Pensioni anticipate: slittamento di qualche settimana per l’Ape

Aggiornamento 1/5

L’avvio dell’Ape (anticipo pensionistico) volontario, come stabilito dalla legge di Bilancio, era previsto per oggi.  Al momento, però, risulta essere stato firmato dal premier Gentiloni solo il decreto per i dipendenti che svolgono lavori usuranti. Il decreto, adesso, è in transito tra Corte dei Conti e Consiglio di Stato, per questo rischia dei rallentamenti. Probabilmente si dovrà attendere almeno qualche altra settimana. 

————————————————————————————————————————

Articolo pubblicato il 13/4/17

La presentazione della domanda dell’Ape volontaria subirà uno slittamento di due settimane. La scadenza era sta precedentemente fissata per il primo di maggio. La causa del ritardo è la predisposizione della piattaforma informatica che dovrà sostenere la raccolta delle domande. Vista la portata della novità e del numero di soggetti coinvolti, si sono allungati  i tempi tecnici per la predisposizione del portale.

La scadenza per la presentazione delle domande resta comunque fissata per il 31 dicembre 2018.
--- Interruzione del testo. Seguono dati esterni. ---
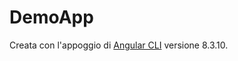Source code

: # DemoApp

Creata con l'appoggio di  [Angular CLI](https://github.com/angular/angular-cli) versione 8.3.10.
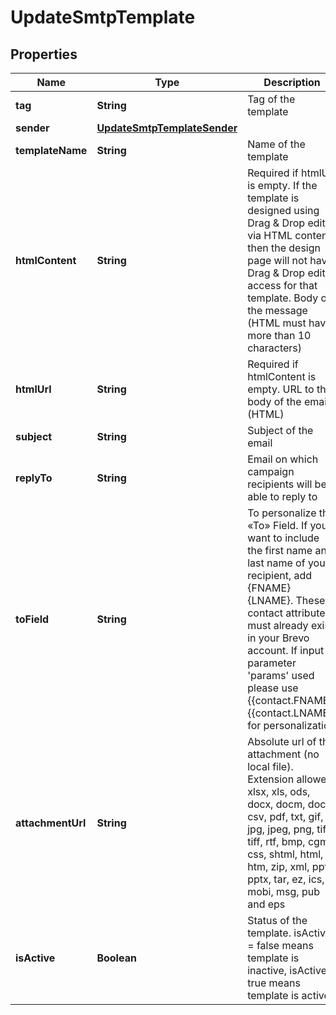 
# UpdateSmtpTemplate

## Properties
Name | Type | Description | Notes
------------ | ------------- | ------------- | -------------
**tag** | **String** | Tag of the template |  [optional]
**sender** | [**UpdateSmtpTemplateSender**](UpdateSmtpTemplateSender.md) |  |  [optional]
**templateName** | **String** | Name of the template |  [optional]
**htmlContent** | **String** | Required if htmlUrl is empty. If the template is designed using Drag &amp; Drop editor via HTML content, then the design page will not have Drag &amp; Drop editor access for that template. Body of the message (HTML must have more than 10 characters) |  [optional]
**htmlUrl** | **String** | Required if htmlContent is empty. URL to the body of the email (HTML) |  [optional]
**subject** | **String** | Subject of the email |  [optional]
**replyTo** | **String** | Email on which campaign recipients will be able to reply to |  [optional]
**toField** | **String** | To personalize the «To» Field. If you want to include the first name and last name of your recipient, add {FNAME} {LNAME}. These contact attributes must already exist in your Brevo account. If input parameter &#39;params&#39; used please use {{contact.FNAME}} {{contact.LNAME}} for personalization |  [optional]
**attachmentUrl** | **String** | Absolute url of the attachment (no local file). Extension allowed: xlsx, xls, ods, docx, docm, doc, csv, pdf, txt, gif, jpg, jpeg, png, tif, tiff, rtf, bmp, cgm, css, shtml, html, htm, zip, xml, ppt, pptx, tar, ez, ics, mobi, msg, pub and eps |  [optional]
**isActive** | **Boolean** | Status of the template. isActive &#x3D; false means template is inactive, isActive &#x3D; true means template is active |  [optional]



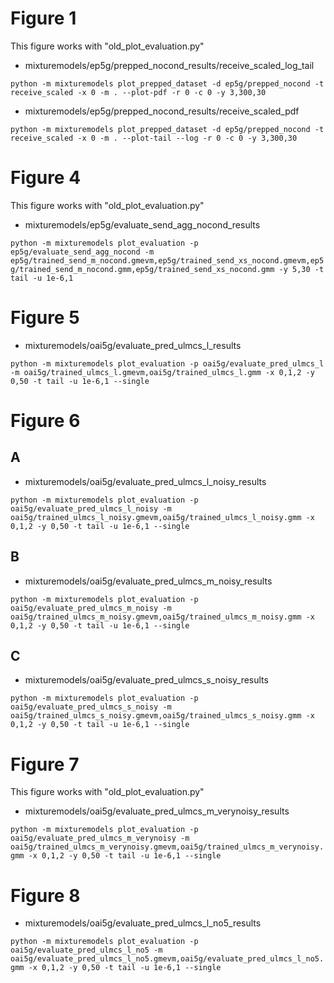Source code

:# Figure 1
This figure works with "old_plot_evaluation.py"

- mixturemodels/ep5g/prepped_nocond_results/receive_scaled_log_tail

`python -m mixturemodels plot_prepped_dataset -d ep5g/prepped_nocond -t receive_scaled -x 0 -m . --plot-pdf -r 0 -c 0 -y 3,300,30`

- mixturemodels/ep5g/prepped_nocond_results/receive_scaled_pdf

`python -m mixturemodels plot_prepped_dataset -d ep5g/prepped_nocond -t receive_scaled -x 0 -m . --plot-tail --log -r 0 -c 0 -y 3,300,30`

# Figure 4
This figure works with "old_plot_evaluation.py"

- mixturemodels/ep5g/evaluate_send_agg_nocond_results

`python -m mixturemodels plot_evaluation -p ep5g/evaluate_send_agg_nocond -m ep5g/trained_send_m_nocond.gmevm,ep5g/trained_send_xs_nocond.gmevm,ep5g/trained_send_m_nocond.gmm,ep5g/trained_send_xs_nocond.gmm -y 5,30 -t tail -u 1e-6,1`

# Figure 5
- mixturemodels/oai5g/evaluate_pred_ulmcs_l_results

`python -m mixturemodels plot_evaluation -p oai5g/evaluate_pred_ulmcs_l -m oai5g/trained_ulmcs_l.gmevm,oai5g/trained_ulmcs_l.gmm -x 0,1,2 -y 0,50 -t tail -u 1e-6,1 --single`

# Figure 6

## A
- mixturemodels/oai5g/evaluate_pred_ulmcs_l_noisy_results

`python -m mixturemodels plot_evaluation -p oai5g/evaluate_pred_ulmcs_l_noisy -m oai5g/trained_ulmcs_l_noisy.gmevm,oai5g/trained_ulmcs_l_noisy.gmm -x 0,1,2 -y 0,50 -t tail -u 1e-6,1 --single`

## B
- mixturemodels/oai5g/evaluate_pred_ulmcs_m_noisy_results

`python -m mixturemodels plot_evaluation -p oai5g/evaluate_pred_ulmcs_m_noisy -m oai5g/trained_ulmcs_m_noisy.gmevm,oai5g/trained_ulmcs_m_noisy.gmm -x 0,1,2 -y 0,50 -t tail -u 1e-6,1 --single`

## C
- mixturemodels/oai5g/evaluate_pred_ulmcs_s_noisy_results

`python -m mixturemodels plot_evaluation -p oai5g/evaluate_pred_ulmcs_s_noisy -m oai5g/trained_ulmcs_s_noisy.gmevm,oai5g/trained_ulmcs_s_noisy.gmm -x 0,1,2 -y 0,50 -t tail -u 1e-6,1 --single`

# Figure 7
This figure works with "old_plot_evaluation.py"

- mixturemodels/oai5g/evaluate_pred_ulmcs_m_verynoisy_results

`python -m mixturemodels plot_evaluation -p oai5g/evaluate_pred_ulmcs_m_verynoisy -m oai5g/trained_ulmcs_m_verynoisy.gmevm,oai5g/trained_ulmcs_m_verynoisy.gmm -x 0,1,2 -y 0,50 -t tail -u 1e-6,1 --single`

# Figure 8
- mixturemodels/oai5g/evaluate_pred_ulmcs_l_no5_results

`python -m mixturemodels plot_evaluation -p oai5g/evaluate_pred_ulmcs_l_no5 -m oai5g/evaluate_pred_ulmcs_l_no5.gmevm,oai5g/evaluate_pred_ulmcs_l_no5.gmm -x 0,1,2 -y 0,50 -t tail -u 1e-6,1 --single`
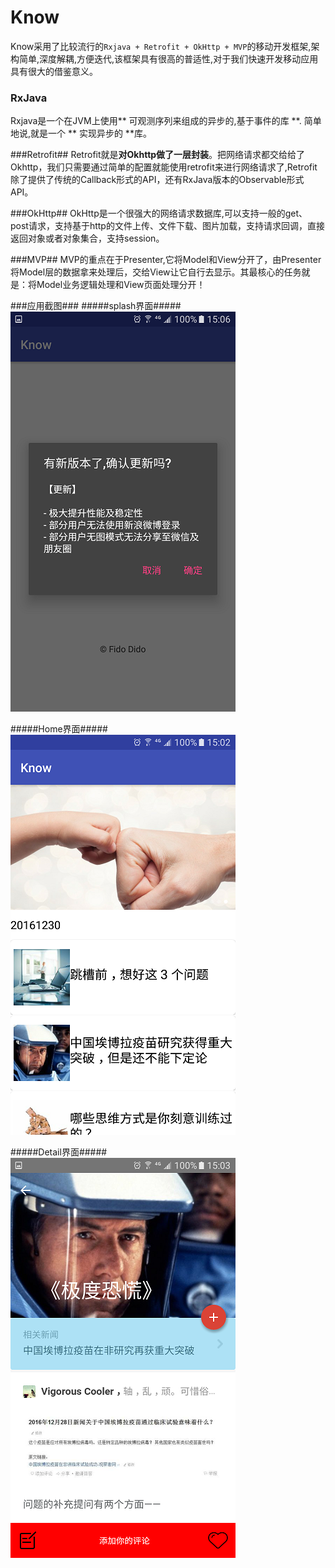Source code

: # Know #
Know采用了比较流行的`Rxjava + Retrofit + OkHttp + MVP`的移动开发框架,架构简单,深度解耦,方便迭代,该框架具有很高的普适性,对于我们快速开发移动应用具有很大的借鉴意义。

### RxJava ###
Rxjava是一个在JVM上使用** 可观测序列来组成的异步的,基于事件的库 **. 简单地说,就是一个 ** 实现异步的 **库。

###Retrofit##
Retrofit就是**对Okhttp做了一层封装**。把网络请求都交给给了Okhttp，我们只需要通过简单的配置就能使用retrofit来进行网络请求了,Retrofit除了提供了传统的Callback形式的API，还有RxJava版本的Observable形式API。

###OkHttp##
OkHttp是一个很强大的网络请求数据库,可以支持一般的get、post请求，支持基于http的文件上传、文件下载、图片加载，支持请求回调，直接返回对象或者对象集合，支持session。

###MVP##
MVP的重点在于Presenter,它将Model和View分开了，由Presenter将Model层的数据拿来处理后，交给View让它自行去显示。其最核心的任务就是：将Model业务逻辑处理和View页面处理分开！

###应用截图###
#####splash界面#####
![Image text](https://github.com/WadeDewnye/Know-master/blob/master/Screenshot_splash.png)

#####Home界面#####
![Image text](https://github.com/WadeDewnye/Know-master/blob/master/Screenshot_home.png)

#####Detail界面#####
![Image text](https://github.com/WadeDewnye/Know-master/blob/master/Screenshot_detail.png)
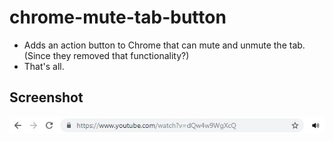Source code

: # chrome-mute-tab-button

- Adds an action button to Chrome that can mute and unmute the tab. (Since they removed that functionality?)
- That's all.

## Screenshot

![Screenshot](screenshot.jpg)
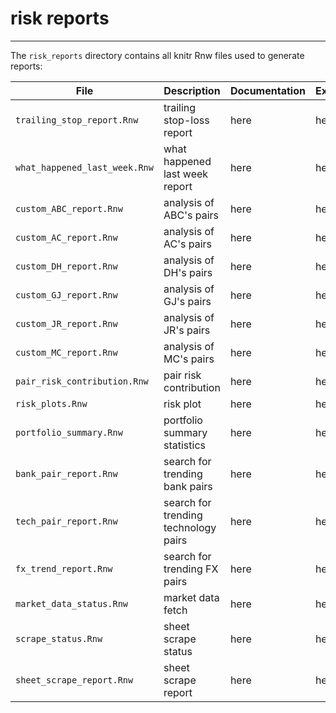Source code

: # risk reports
---

The  ``risk_reports`` directory contains 
all knitr Rnw files used to generate reports:

| File | Description | Documentation | Example |
|----------|----------|----------|----------|
| ``trailing_stop_report.Rnw``| trailing stop-loss report | here | here |
| ``what_happened_last_week.Rnw``| what happened last week report | here | here |
| ``custom_ABC_report.Rnw`` | analysis of ABC's pairs | here | here |
| ``custom_AC_report.Rnw`` | analysis of AC's pairs | here | here |
| ``custom_DH_report.Rnw`` | analysis of DH's pairs | here | here |
| ``custom_GJ_report.Rnw`` | analysis of GJ's pairs | here | here |
| ``custom_JR_report.Rnw`` | analysis of JR's pairs | here | here |
| ``custom_MC_report.Rnw`` | analysis of MC's pairs | here | here |
| ``pair_risk_contribution.Rnw`` | pair risk contribution | here | here |
| ``risk_plots.Rnw`` | risk plot | here | here |
| ``portfolio_summary.Rnw`` | portfolio summary statistics | here | here |
| ``bank_pair_report.Rnw`` | search for trending bank pairs | here | here |
| ``tech_pair_report.Rnw``| search for trending technology pairs | here | here |
| ``fx_trend_report.Rnw`` | search for trending FX pairs| here | here |
| ``market_data_status.Rnw`` | market data fetch | here | here |
| ``scrape_status.Rnw`` | sheet scrape status | here | here |
| ``sheet_scrape_report.Rnw`` | sheet scrape report | here | here |


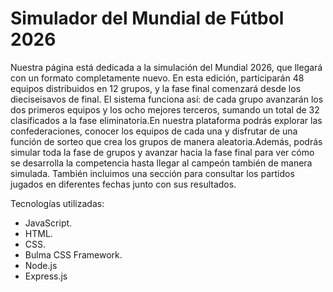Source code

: # Simulador del Mundial de Fútbol 2026
Nuestra página está dedicada a la simulación del Mundial 2026, que llegará con un formato completamente nuevo. En esta edición, participarán 48 equipos distribuidos en 12 grupos, y la fase final comenzará desde los dieciseisavos de final. El sistema funciona así: de cada grupo avanzarán los dos primeros equipos y los ocho mejores terceros, sumando un total de 32 clasificados a la fase eliminatoria.En nuestra plataforma podrás explorar las confederaciones, conocer los equipos de cada una y disfrutar de una función de sorteo que crea los grupos de manera aleatoria.Además, podrás simular toda la fase de grupos y avanzar hacia la fase final para ver cómo se desarrolla la competencia hasta llegar al campeón también de manera simulada. También incluimos una sección para consultar los partidos jugados en diferentes fechas junto con sus resultados.

Tecnologías utilizadas:
- JavaScript.
- HTML.
- CSS.
- Bulma CSS Framework.
- Node.js
- Express.js
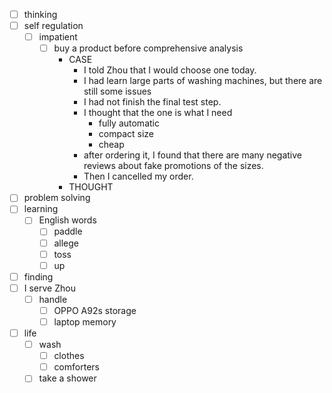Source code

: - [ ] thinking
- [ ] self regulation
    - [ ] impatient
        - [ ] buy a product before comprehensive analysis
            - CASE
                - I told Zhou that I would choose one today.
                - I had learn large parts of washing machines, but there are still some issues
                - I had not finish the final test step.
                - I thought that the one is what I need
                    - fully automatic
                    - compact size
                    - cheap
                - after ordering it, I found that there are many negative reviews about fake promotions of the sizes.
                - Then I cancelled my order.
            - THOUGHT   
- [ ] problem solving
- [ ] learning
    - [ ] English words
        - [ ] paddle
        - [ ] allege
        - [ ] toss
        - [ ] up
- [ ] finding
- [ ] I serve Zhou
    - [ ] handle
        - [ ] OPPO A92s storage
        - [ ] laptop memory
- [ ] life
    - [ ] wash
        - [ ] clothes
        - [ ] comforters
    - [ ] take a shower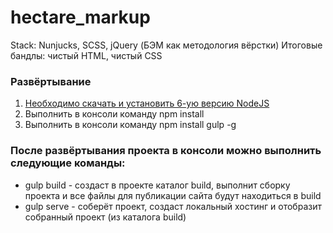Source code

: # hectare_markup

Stack: Nunjucks, SCSS, jQuery (БЭМ как методология вёрстки)
Итоговые бандлы: чистый HTML, чистый CSS

###  Развёртывание
1. [Необходимо скачать и установить 6-ую версию NodeJS](https://nodejs.org/en/)
2. Выполнить в консоли команду npm install
3. Выполнить в консоли команду npm install gulp -g

### После развёртывания проекта в консоли можно выполнить следующие команды:
* gulp build - создаст в проекте каталог build, выполнит сборку проекта
 и все файлы для публикации сайта будут находиться в build
* gulp serve - соберёт проект, создаст локальный хостинг и отобразит собранный проект (из каталога build)
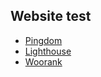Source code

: ## Website test
- [Pingdom](https://tools.pingdom.com/)
- [Lighthouse](https://developers.google.com/web/tools/lighthouse/)
- [Woorank](https://www.woorank.com/)
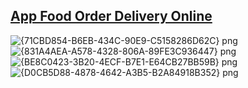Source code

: ## [App Food Order Delivery Online]()
![{71CBD854-B6EB-434C-90E9-C5158286D62C} png](https://github.com/hoangtien2k3qx1/mobile-app-adroid/assets/122768076/1a99f630-4194-4355-ab7d-453c2a51561f)
![{831A4AEA-A578-4328-806A-89FE3C936447} png](https://github.com/hoangtien2k3qx1/mobile-app-adroid/assets/122768076/520a088f-0724-4be3-959a-2376215a5233)
![{BE8C0423-3B20-4ECF-B7E1-E64CB27BB59B} png](https://github.com/hoangtien2k3qx1/mobile-app-adroid/assets/122768076/f332c28e-a9b3-4aa9-85e7-bb5943d46a4d)
![{D0CB5D88-4878-4642-A3B5-B2A84918B352} png](https://github.com/hoangtien2k3qx1/mobile-app-adroid/assets/122768076/089e1a70-871e-40dc-80d7-c7ad9a515740)
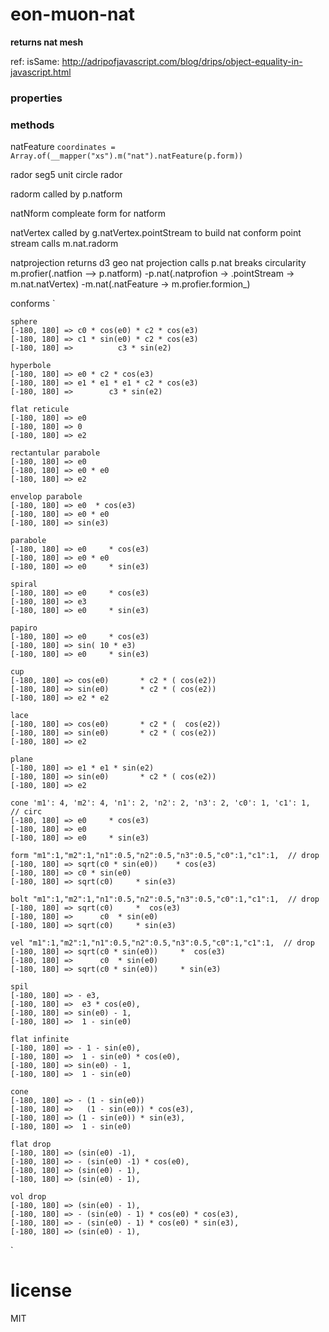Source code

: # eon-muon-nat
**returns nat mesh**

ref: isSame: http://adripofjavascript.com/blog/drips/object-equality-in-javascript.html

### properties

### methods
natFeature
`coordinates = Array.of(__mapper("xs").m("nat").natFeature(p.form))`

rador
 seg5 unit circle rador
 
radorm
 called by p.natform
 
natNform
 compleate form for natform

natVertex
  called by g.natVertex.pointStream to build nat conform point stream
  calls m.nat.radorm
  
natprojection
  returns d3 geo nat projection
  calls p.nat
  breaks circularity m.profier(.natfion --> p.natform)
      -p.nat(.natprofion -> .pointStream -> m.nat.natVertex)
      -m.nat(.natFeature -> m.profier.formion_)

conforms
`   

    sphere
    [-180, 180] => c0 * cos(e0) * c2 * cos(e3)
    [-180, 180] => c1 * sin(e0) * c2 * cos(e3)
    [-180, 180] =>          c3 * sin(e2)

    hyperbole
    [-180, 180] => e0 * c2 * cos(e3)
    [-180, 180] => e1 * e1 * e1 * c2 * cos(e3)
    [-180, 180] =>        c3 * sin(e2)

    flat reticule
    [-180, 180] => e0
    [-180, 180] => 0
    [-180, 180] => e2

    rectantular parabole
    [-180, 180] => e0
    [-180, 180] => e0 * e0
    [-180, 180] => e2

    envelop parabole
    [-180, 180] => e0  * cos(e3)
    [-180, 180] => e0 * e0
    [-180, 180] => sin(e3)

    parabole
    [-180, 180] => e0     * cos(e3)
    [-180, 180] => e0 * e0
    [-180, 180] => e0     * sin(e3)

    spiral
    [-180, 180] => e0     * cos(e3)
    [-180, 180] => e3
    [-180, 180] => e0     * sin(e3)

    papiro
    [-180, 180] => e0     * cos(e3)
    [-180, 180] => sin( 10 * e3)
    [-180, 180] => e0     * sin(e3)

    cup
    [-180, 180] => cos(e0)       * c2 * ( cos(e2))
    [-180, 180] => sin(e0)       * c2 * ( cos(e2))
    [-180, 180] => e2 * e2

    lace
    [-180, 180] => cos(e0)       * c2 * (  cos(e2))
    [-180, 180] => sin(e0)       * c2 * ( cos(e2))
    [-180, 180] => e2

    plane
    [-180, 180] => e1 * e1 * sin(e2)
    [-180, 180] => sin(e0)       * c2 * ( cos(e2))
    [-180, 180] => e2

    cone 'm1': 4, 'm2': 4, 'n1': 2, 'n2': 2, 'n3': 2, 'c0': 1, 'c1': 1,  // circ
    [-180, 180] => e0     * cos(e3)
    [-180, 180] => e0
    [-180, 180] => e0     * sin(e3)

    form "m1":1,"m2":1,"n1":0.5,"n2":0.5,"n3":0.5,"c0":1,"c1":1,  // drop
    [-180, 180] => sqrt(c0 * sin(e0))    * cos(e3)
    [-180, 180] => c0 * sin(e0)
    [-180, 180] => sqrt(c0)     * sin(e3)

    bolt "m1":1,"m2":1,"n1":0.5,"n2":0.5,"n3":0.5,"c0":1,"c1":1,  // drop
    [-180, 180] => sqrt(c0)     *  cos(e3)
    [-180, 180] =>      c0  * sin(e0)
    [-180, 180] => sqrt(c0)     * sin(e3)

    vel "m1":1,"m2":1,"n1":0.5,"n2":0.5,"n3":0.5,"c0":1,"c1":1,  // drop
    [-180, 180] => sqrt(c0 * sin(e0))     *  cos(e3)
    [-180, 180] =>      c0  * sin(e0)
    [-180, 180] => sqrt(c0 * sin(e0))     * sin(e3)

    spil
    [-180, 180] => - e3,
    [-180, 180] =>  e3 * cos(e0),
    [-180, 180] => sin(e0) - 1,
    [-180, 180] =>  1 - sin(e0)

    flat infinite
    [-180, 180] => - 1 - sin(e0),
    [-180, 180] =>  1 - sin(e0) * cos(e0),
    [-180, 180] => sin(e0) - 1,
    [-180, 180] =>  1 - sin(e0)

    cone
    [-180, 180] => - (1 - sin(e0))
    [-180, 180] =>   (1 - sin(e0)) * cos(e3),
    [-180, 180] => (1 - sin(e0)) * sin(e3),
    [-180, 180] =>  1 - sin(e0)

    flat drop
    [-180, 180] => (sin(e0) -1),
    [-180, 180] => - (sin(e0) -1) * cos(e0),
    [-180, 180] => (sin(e0) - 1),
    [-180, 180] => (sin(e0) - 1),

    vol drop
    [-180, 180] => (sin(e0) - 1),
    [-180, 180] => - (sin(e0) - 1) * cos(e0) * cos(e3),
    [-180, 180] => - (sin(e0) - 1) * cos(e0) * sin(e3),
    [-180, 180] => (sin(e0) - 1),

    
`      
      
      
# license
MIT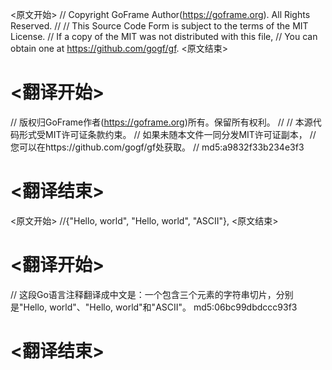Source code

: 
<原文开始>
// Copyright GoFrame Author(https://goframe.org). All Rights Reserved.
//
// This Source Code Form is subject to the terms of the MIT License.
// If a copy of the MIT was not distributed with this file,
// You can obtain one at https://github.com/gogf/gf.
<原文结束>

# <翻译开始>
// 版权归GoFrame作者(https://goframe.org)所有。保留所有权利。
//
// 本源代码形式受MIT许可证条款约束。
// 如果未随本文件一同分发MIT许可证副本，
// 您可以在https://github.com/gogf/gf处获取。
// md5:a9832f33b234e3f3
# <翻译结束>


<原文开始>
//{"Hello, world", "Hello, world", "ASCII"},
<原文结束>

# <翻译开始>
// 这段Go语言注释翻译成中文是：一个包含三个元素的字符串切片，分别是"Hello, world"、"Hello, world"和"ASCII"。 md5:06bc99dbdccc93f3
# <翻译结束>

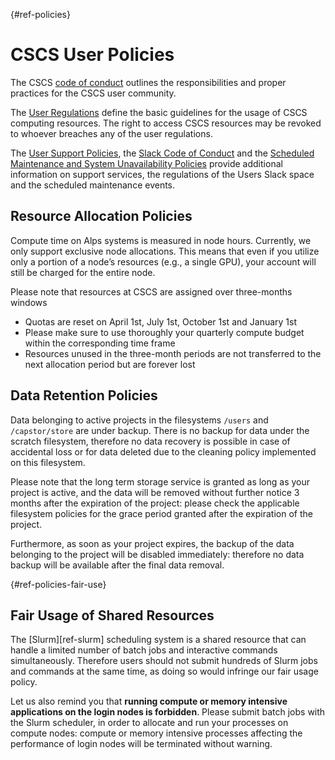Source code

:[](){#ref-policies}

# CSCS User Policies

The CSCS [code of conduct](code-of-conduct.md) outlines the responsibilities and proper practices for the CSCS user community.

The [User Regulations](regulations.md) define the basic guidelines for the usage of CSCS computing resources. The right to access CSCS resources may be revoked to whoever breaches any of the user regulations.

The [User Support Policies](support.md), the [Slack Code of Conduct](slack.md) and the [Scheduled Maintenance and System Unavailability Policies](maintenance.md) provide additional information on support services, the regulations of the Users Slack space and the scheduled maintenance events.

## Resource Allocation Policies 

Compute time on Alps systems is measured in node hours. Currently, we only support exclusive node allocations. This means that even if you utilize only a portion of a node’s resources (e.g., a single GPU), your account will still be charged for the entire node.

Please note that resources at CSCS are assigned over three-months windows

* Quotas are reset on April 1st, July 1st, October 1st and January 1st
* Please make sure to use thoroughly your quarterly compute budget within the corresponding time frame
* Resources unused in the three-month periods are not transferred to the next allocation period but are forever lost

## Data Retention Policies

Data belonging to active projects in the filesystems `/users` and `/capstor/store` are under backup. There is no backup for data under the scratch filesystem, therefore no data recovery is possible in case of accidental loss or for data deleted due to the cleaning policy implemented on this filesystem.

Please note that the long term storage service is granted as long as your project is active, and the data will be removed without further notice 3 months after the expiration of the project: please check the applicable filesystem policies for the grace period granted after the expiration of the project.

Furthermore, as soon as your project expires, the backup of the data belonging to the project will be disabled immediately: therefore no data backup will be available after the final data removal.

[](){#ref-policies-fair-use}
## Fair Usage of Shared Resources

The [Slurm][ref-slurm] scheduling system is a shared resource that can handle a limited number of batch jobs and interactive commands simultaneously. Therefore users should not submit hundreds of Slurm jobs and commands at the same time, as doing so would infringe our fair usage policy.

Let us also remind you that **running compute or memory intensive applications on the login nodes is forbidden**. Please submit batch jobs with the Slurm scheduler, in order to allocate and run your processes on compute nodes: compute or memory intensive processes affecting the performance of login nodes will be terminated without warning.

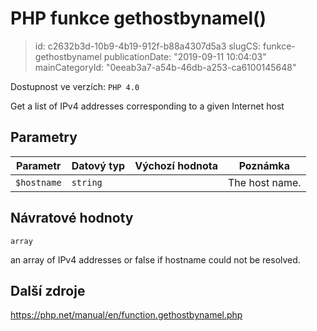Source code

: PHP funkce gethostbynamel()
===========================

> id: c2632b3d-10b9-4b19-912f-b88a4307d5a3
> slugCS: funkce-gethostbynamel
> publicationDate: "2019-09-11 10:04:03"
> mainCategoryId: "0eeab3a7-a54b-46db-a253-ca6100145648"

Dostupnost ve verzích: `PHP 4.0`

Get a list of IPv4 addresses corresponding to a given Internet host


Parametry
--------------

| Parametr | Datový typ | Výchozí hodnota | Poznámka |
|-----|-----|-----|-----|
| `$hostname` | `string` |  | The host name. |


Návratové hodnoty
----------------

`array`

an array of IPv4 addresses or false if
hostname could not be resolved.

Další zdroje
------------

https://php.net/manual/en/function.gethostbynamel.php
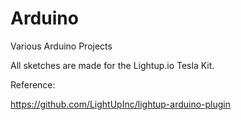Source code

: # Arduino
Various Arduino Projects


All sketches are made for the Lightup.io Tesla Kit.

Reference:

https://github.com/LightUpInc/lightup-arduino-plugin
A spiegare i motivi del ritardo è stato Stefano Patriarca. Il consigliere economico della presidenza del Consiglio ha ammesso che “si sta ancora lavorando alla piattaforma che dovrà gestire il tutto”. Patriarca ha chiarito anche come calcolare l’ammontare dell’assegno che dipenderà dall’anticipo richiesto.

Pensioni anticipate: slittamento di qualche settimana per l’Ape

L’ammontare dell’assegno pensionistico non potrà superare il 90% della pensione se l’anticipo è richiesto per meno di 12 mesi. Fino al 75% se l’anticipo è richiesto per oltre 36 mesi. La futura pensione dovrà essere pari a 1,4 volte il trattamento minimo. Il peso delle rate non dovrà superare il 30% del suo ammontare.

Sui ritardi è intervenuto anche Tito Boeri. Il presidente dell’Inps ha precisato che il simulatore per il calcolo dell’Ape volontaria è pronto, manca solo la pubblicazione del decreto attuativo e degli accordi quadro con banche e assicurazioni.

Pensioni anticipate: cos’è e come funziona l’Ape

Ape è l’acronimo di “anticipo pensionistico”. Il progetto sperimentale consentirà, a chi ha raggiunto almeno i 63 anni di età e si trova a non più di 3 anni e 7 mesi dal pensionamento di vecchiaia nel regime obbligatorio, di ritirarsi dal lavoro.

I soggetti coinvolti nel progetto sono i lavoratori dipendenti pubblici e privati; gli autonomi assicurati presso gestioni speciali come artigiani; commercianti e coltivatori diretti. Restano per ora esclusi gli assicurati presso le casse professionali.

L’operazione sarà realizzata attraverso due strumenti: l’Ape volontario e l’Ape sociale.

L’Ape volontario consiste in un prestito da parte di banche e assicurazioni erogati però attraverso l’Inps, che dovrà essere restituito nei successivi 20 anni. L’Ape sociale, invece, consisterà nell’ottenere un sussidio erogato dallo Stato rivolto ai lavoratori meritevoli di una particolare tutela.